UN creates platform for African descendants racially abused

Capping years of deliberations, the UN General Assembly on Monday established a new platform to improve the lives of African descendants, who had suffered racism, racial discrimination, and a legacy of enslavement around the globe for centuries.
The 193-member body unanimously adopted a resolution establishing the United Nations Permanent Forum of People of African Descent, a 10-member advisory body.
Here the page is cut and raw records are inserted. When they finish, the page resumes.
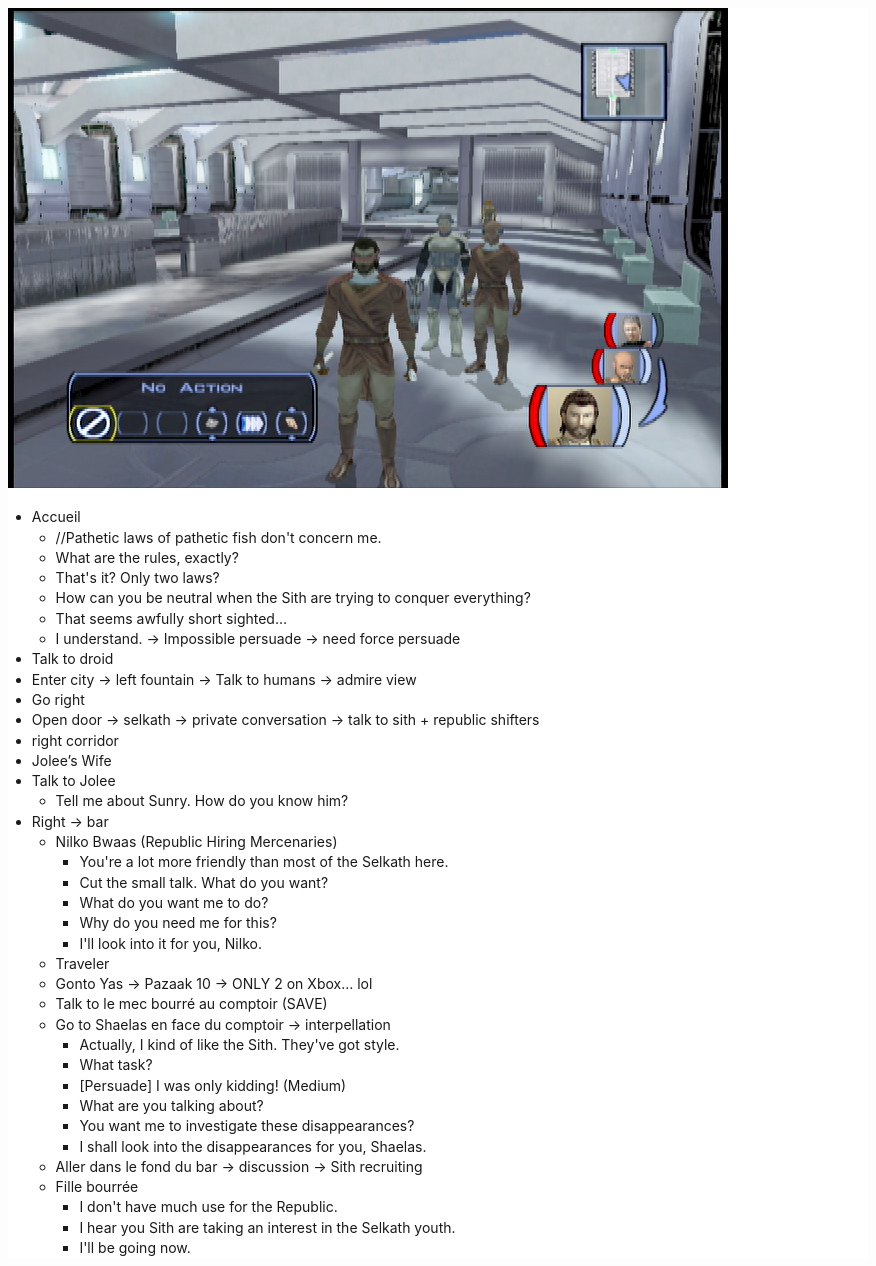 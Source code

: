 ![KOTOR Guide-12](images/KOTOR%20Guide-12.png)

- Accueil
	- //Pathetic laws of pathetic fish don't concern me.
	- What are the rules, exactly?
	- That's it? Only two laws?
	- How can you be neutral when the Sith are trying to conquer everything?
	- That seems awfully short sighted…
	- I understand. -> Impossible persuade -> need force persuade
- Talk to droid
- Enter city -> left fountain -> Talk to humans -> admire view
- Go right
- Open door -> selkath -> private conversation -> talk to sith + republic shifters
- right corridor
- Jolee’s Wife
- Talk to Jolee
	- Tell me about Sunry. How do you know him?
- Right -> bar
	- Nilko Bwaas (Republic Hiring Mercenaries)
		- You're a lot more friendly than most of the Selkath here.
		- Cut the small talk. What do you want?
		- What do you want me to do?
		- Why do you need me for this?
		- I'll look into it for you, Nilko.
	- Traveler
	- Gonto Yas -> Pazaak 10 -> ONLY 2 on Xbox… lol
	- Talk to le mec bourré au comptoir (SAVE)
	- Go to Shaelas en face du comptoir -> interpellation 
		- Actually, I kind of like the Sith. They've got style.
		- What task?
		- [Persuade] I was only kidding! (Medium)
		- What are you talking about?
		- You want me to investigate these disappearances?
		- I shall look into the disappearances for you, Shaelas.
	- Aller dans le fond du bar -> discussion -> Sith recruiting
	- Fille bourrée
		- I don't have much use for the Republic.
		- I hear you Sith are taking an interest in the Selkath youth.
		- I'll be going now. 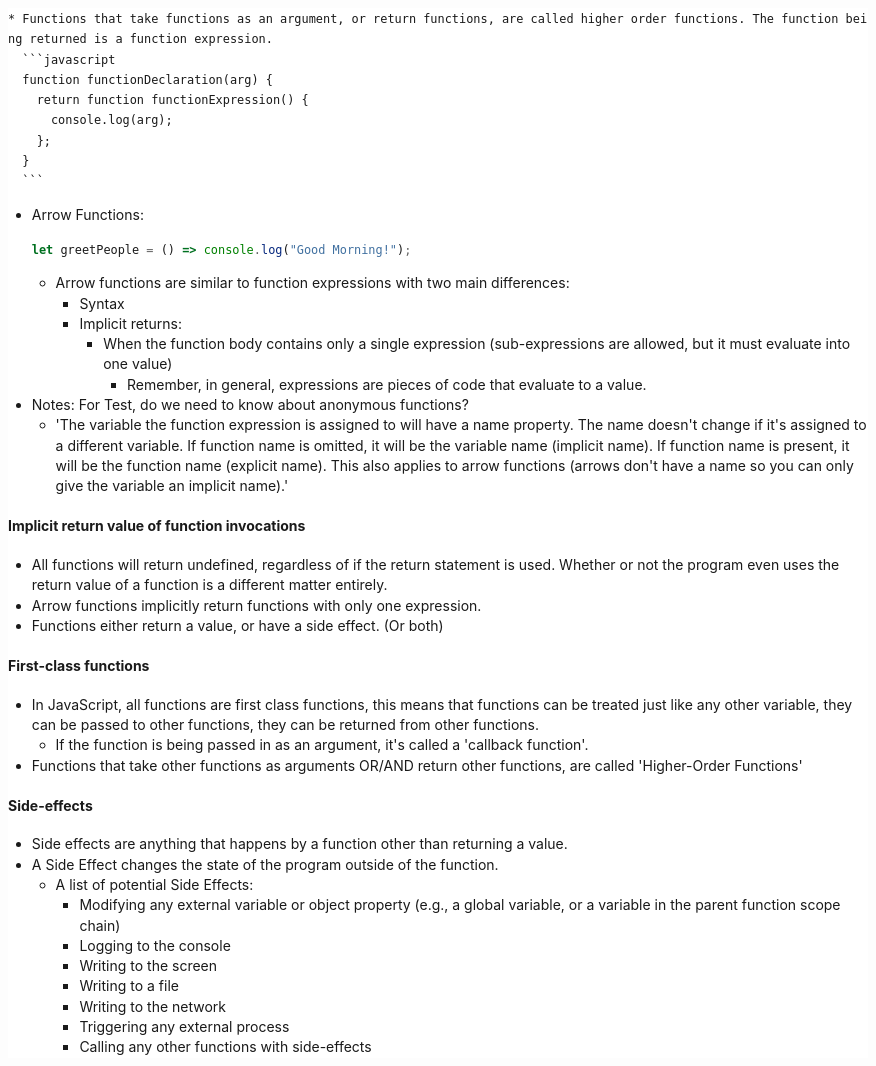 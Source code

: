     * Functions that take functions as an argument, or return functions, are called higher order functions. The function being returned is a function expression.
      ```javascript
      function functionDeclaration(arg) {
        return function functionExpression() {
          console.log(arg);
        };
      }
      ```
  * Arrow Functions:
    ```javascript
    let greetPeople = () => console.log("Good Morning!");
    ```
    * Arrow functions are similar to function expressions with two main differences:
      * Syntax
      * Implicit returns:
        * When the function body contains only a single expression (sub-expressions are allowed, but it must evaluate into one value)
          * Remember, in general, expressions are pieces of code that evaluate to a value.
  * Notes: For Test, do we need to know about anonymous functions?
    * 'The variable the function expression is assigned to will have a name property. The name doesn't change if it's assigned to a different variable. If function name is omitted, it will be the variable name (implicit name). If function name is present, it will be the function name (explicit name). This also applies to arrow functions (arrows don't have a name so you can only give the variable an implicit name).'

#### Implicit return value of function invocations
  * All functions will return undefined, regardless of if the return statement is used. Whether or not the program even uses the return value of a function is a different matter entirely.
  * Arrow functions implicitly return functions with only one expression.
  * Functions either return a value, or have a side effect. (Or both)
  
#### First-class functions
  * In JavaScript, all functions are first class functions, this means that functions can be treated just like any other variable, they can be passed to other functions, they can be returned from other functions.
    * If the function is being passed in as an argument, it's called a 'callback function'.
  * Functions that take other functions as arguments OR/AND return other functions, are called 'Higher-Order Functions'

#### Side-effects
  * Side effects are anything that happens by a function other than returning a value. 
  * A Side Effect changes the state of the program outside of the function.
    * A list of potential Side Effects:
      * Modifying any external variable or object property (e.g., a global variable, or a variable in the parent function scope chain)
      * Logging to the console
      * Writing to the screen
      * Writing to a file
      * Writing to the network
      * Triggering any external process
      * Calling any other functions with side-effects
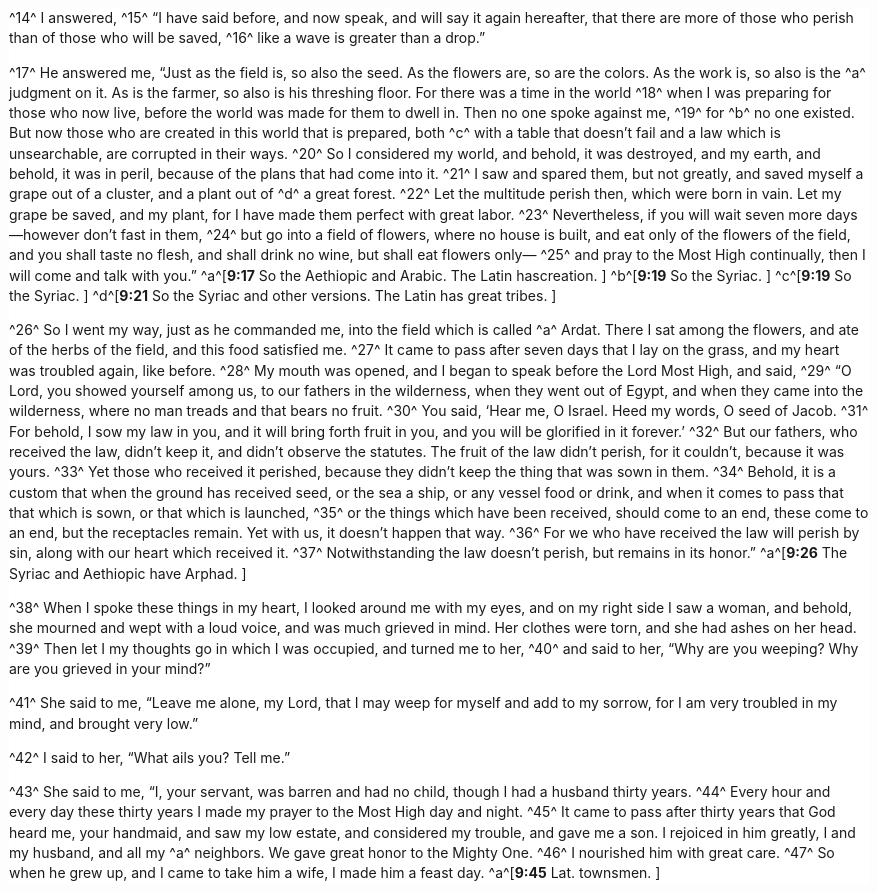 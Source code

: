 ^14^ I answered, ^15^ “I have said before, and now speak, and will say it again hereafter, that there are more of those who perish than of those who will be saved, ^16^ like a wave is greater than a drop.” 

^17^ He answered me, “Just as the field is, so also the seed. As the flowers are, so are the colors. As the work is, so also is the ^a^ judgment on it. As is the farmer, so also is his threshing floor. For there was a time in the world ^18^ when I was preparing for those who now live, before the world was made for them to dwell in. Then no one spoke against me, ^19^ for ^b^ no one existed. But now those who are created in this world that is prepared, both ^c^ with a table that doesn’t fail and a law which is unsearchable, are corrupted in their ways. ^20^ So I considered my world, and behold, it was destroyed, and my earth, and behold, it was in peril, because of the plans that had come into it. ^21^ I saw and spared them, but not greatly, and saved myself a grape out of a cluster, and a plant out of ^d^ a great forest. ^22^ Let the multitude perish then, which were born in vain. Let my grape be saved, and my plant, for I have made them perfect with great labor. ^23^ Nevertheless, if you will wait seven more days—however don’t fast in them, ^24^ but go into a field of flowers, where no house is built, and eat only of the flowers of the field, and you shall taste no flesh, and shall drink no wine, but shall eat flowers only— ^25^ and pray to the Most High continually, then I will come and talk with you.” 
^a^[**9:17** So the Aethiopic and Arabic. The Latin hascreation. ] ^b^[**9:19** So the Syriac. ] ^c^[**9:19** So the Syriac. ] ^d^[**9:21** So the Syriac and other versions. The Latin has great tribes. ]

^26^ So I went my way, just as he commanded me, into the field which is called ^a^ Ardat. There I sat among the flowers, and ate of the herbs of the field, and this food satisfied me. ^27^ It came to pass after seven days that I lay on the grass, and my heart was troubled again, like before. ^28^ My mouth was opened, and I began to speak before the Lord Most High, and said, ^29^ “O Lord, you showed yourself among us, to our fathers in the wilderness, when they went out of Egypt, and when they came into the wilderness, where no man treads and that bears no fruit. ^30^ You said, ‘Hear me, O Israel. Heed my words, O seed of Jacob. ^31^ For behold, I sow my law in you, and it will bring forth fruit in you, and you will be glorified in it forever.’ ^32^ But our fathers, who received the law, didn’t keep it, and didn’t observe the statutes. The fruit of the law didn’t perish, for it couldn’t, because it was yours. ^33^ Yet those who received it perished, because they didn’t keep the thing that was sown in them. ^34^ Behold, it is a custom that when the ground has received seed, or the sea a ship, or any vessel food or drink, and when it comes to pass that that which is sown, or that which is launched, ^35^ or the things which have been received, should come to an end, these come to an end, but the receptacles remain. Yet with us, it doesn’t happen that way. ^36^ For we who have received the law will perish by sin, along with our heart which received it. ^37^ Notwithstanding the law doesn’t perish, but remains in its honor.” 
^a^[**9:26** The Syriac and Aethiopic have Arphad. ]

^38^ When I spoke these things in my heart, I looked around me with my eyes, and on my right side I saw a woman, and behold, she mourned and wept with a loud voice, and was much grieved in mind. Her clothes were torn, and she had ashes on her head. ^39^ Then let I my thoughts go in which I was occupied, and turned me to her, ^40^ and said to her, “Why are you weeping? Why are you grieved in your mind?” 

^41^ She said to me, “Leave me alone, my Lord, that I may weep for myself and add to my sorrow, for I am very troubled in my mind, and brought very low.” 

^42^ I said to her, “What ails you? Tell me.” 

^43^ She said to me, “I, your servant, was barren and had no child, though I had a husband thirty years. ^44^ Every hour and every day these thirty years I made my prayer to the Most High day and night. ^45^ It came to pass after thirty years that God heard me, your handmaid, and saw my low estate, and considered my trouble, and gave me a son. I rejoiced in him greatly, I and my husband, and all my ^a^ neighbors. We gave great honor to the Mighty One. ^46^ I nourished him with great care. ^47^ So when he grew up, and I came to take him a wife, I made him a feast day.
^a^[**9:45** Lat. townsmen. ]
It will work closely with the Geneva-based Human Rights Council.
The new forum would serve as a consultation mechanism for people of African descent and other stakeholders and contribute to the elaboration of a UN declaration – a “first step towards a legally binding instrument” on the promotion and respect of people of African descent.
Negotiations on the modalities of the permanent forum had been underway since November 2014, when the General Assembly officially launched the International Decade for People of African Descent (2015-2024).
Through the resolution adopted on Monday – which articulates the new body’s mandate for the first time – the Assembly expressed alarm at the spread of racist extremist movements around the globe while deploring the “ongoing and resurgent scourges” of racism, racial discrimination, xenophobia, and related intolerance.
The move came just days after the Human Rights Council established a panel of experts to investigate systemic racism in policing against people of African descent, on the heels of a report by the Office of the UN High Commissioner for Human Rights (OHCHR), prompted by the police killing of George Floyd in 2020.
High Commissioner Michelle Bachelet pointed to the “compounding inequalities” and “stark socioeconomic and political marginalisation” faced by Africans and people of African descent in many countries in the report and various public statements.
The report also noted that “no state has comprehensively accounted for the past or for the current impact of systemic racism” and calls for a transformative agenda to tackle violence against Afro-descendants.
The forum comprises five members nominated by governments and then elected by the General Assembly and five additional members appointed by the HRC.